REQUIRED WORK ▸
Output the line containing "In the current", then every remaining line of the entries below, exactly as written and with no other text.

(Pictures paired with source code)
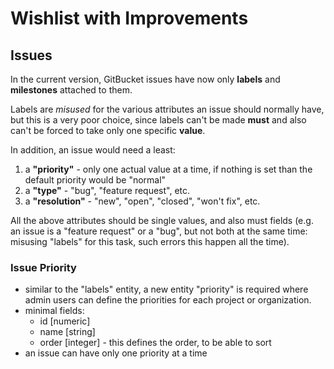 Wishlist with Improvements
==========================

Issues
------
In the current version, GitBucket issues have now only **labels** and **milestones** attached to them.

Labels are *misused* for the various attributes an issue should normally have, but this is a very poor choice, since labels can't be made **must** and also can't be forced to take only one specific **value**.

In addition, an issue would need a least:
1. a **"priority"** - only one actual value at a time, if nothing is set than the default priority would be "normal"
1. a **"type"** - "bug", "feature request", etc. 
1. a **"resolution"** - "new", "open", "closed", "won't fix", etc.

All the above attributes should be single values, and also must fields (e.g. an issue is a "feature request" or a "bug", but not both at the same time: misusing "labels" for this task, such errors this happen all the time).

### Issue Priority

 - similar to the "labels" entity, a new entity "priority" is required where admin users can define the priorities for each project or organization.
 - minimal fields: 
    - id [numeric] 
    - name [string]
    - order [integer] - this defines the order, to be able to sort
 - an issue can have only one priority at a time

EXPECTED ANSWER ▸
In the current version, GitBucket issues have now only **labels** and **milestones** attached to them.

Labels are *misused* for the various attributes an issue should normally have, but this is a very poor choice, since labels can't be made **must** and also can't be forced to take only one specific **value**.

In addition, an issue would need a least:
1. a **"priority"** - only one actual value at a time, if nothing is set than the default priority would be "normal"
1. a **"type"** - "bug", "feature request", etc. 
1. a **"resolution"** - "new", "open", "closed", "won't fix", etc.

All the above attributes should be single values, and also must fields (e.g. an issue is a "feature request" or a "bug", but not both at the same time: misusing "labels" for this task, such errors this happen all the time).

### Issue Priority

 - similar to the "labels" entity, a new entity "priority" is required where admin users can define the priorities for each project or organization.
 - minimal fields: 
    - id [numeric] 
    - name [string]
    - order [integer] - this defines the order, to be able to sort
 - an issue can have only one priority at a time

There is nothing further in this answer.